The program recently celebrated its first graduate, Katelyn Camacho-Yau, an Air Force veteran from Corinth, Mississippi. There are currently 10 students representing the Air Force, Army and Navy enrolled in the BSN VCAN! Program.

“It is a pleasure to work with these students and see their successes,” said Assistant Professor and VCAN! Program Director Rhonda McLain, PhD, RN. “Their commitment, professionalism and leadership are an example to all our students.”

VA NATIONAL QUALITY SCHOLARS PROGRAM
The BVAMC is one of eight VAQS sites nationally offering fellowships to pre- and post-doctoral nurses. It promotes leadership in quality improvement research and emphasizes inter-professional learning.

Donna Brown Banton Endowed Professor Pat Patrician, PhD, RN, FAAN serves as one of the senior scholars for the Birmingham site along with Carlos Estrada, MD, MS.

She wished farewell to the program’s most recent graduate, Tonya Breaux-Shropshire, PhD, RN and welcomed Elise Aucoin, Pharm.D, a recent graduate of Auburn University’s Harrison School of Pharmacy, who will do her fellowship work at the BVAMC.

“Elise brings a wide variety of past clinical experiences and is passionate about medication safety for patients,” Patrician said. “She will be a tremendous addition to our VAQS team.”

Selleck noted that, in true patriotic fashion, Alabama has deployed the third-largest number of servicemen and women to the wars in Iraq and Afghanistan of any state over the last 15 years.
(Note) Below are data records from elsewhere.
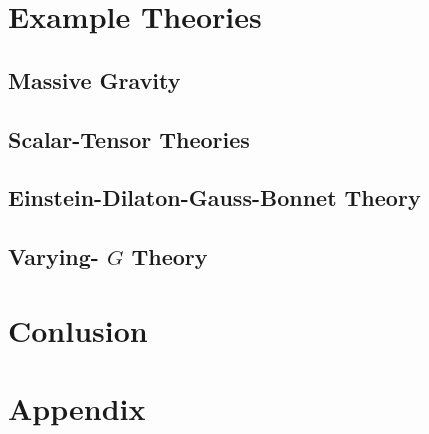 \documentclass[prd,twocolumn,nofootinbib]{revtex4-1}
\begin{document}
\section{Example Theories}
\subsection{Massive Gravity}
\subsection{Scalar-Tensor Theories}
\subsection{Einstein-Dilaton-Gauss-Bonnet Theory}
\subsection{Varying- $G$ Theory}
\section{Conlusion}
\section{Appendix}

\end{document}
In turn, this means graduates of the School are encountering more veterans, their families and their unique needs regardless of where they work within the state.

“We have deployed both active duty service members and reservists from all 67 Alabama counties,” Selleck said. “So no matter where our nurses practice, they are going to be working with veterans because most veterans actually aren’t seen in VA facilities. Through these partnerships we have educated a strong group of health care professionals who are well prepared to identify and care for veterans wherever they are.”

The partnerships have also led to a more veteran-centric curriculum and approach throughout the School, Selleck said.

“These robust partnerships have created a focus on veterans’ health issues, not just for our students in the VANAP programs, but for all our students,” Selleck said. “We have really worked to get nurses, both undergraduate and graduate-prepared, to better understand veterans and be better prepared to care for them.

“Our shared vision is to transform the care of veterans and their families by working collaboratively to educate compassionate, highly competent nurses and nurse practitioners, and I believe we have laid some very solid groundwork in our mission.”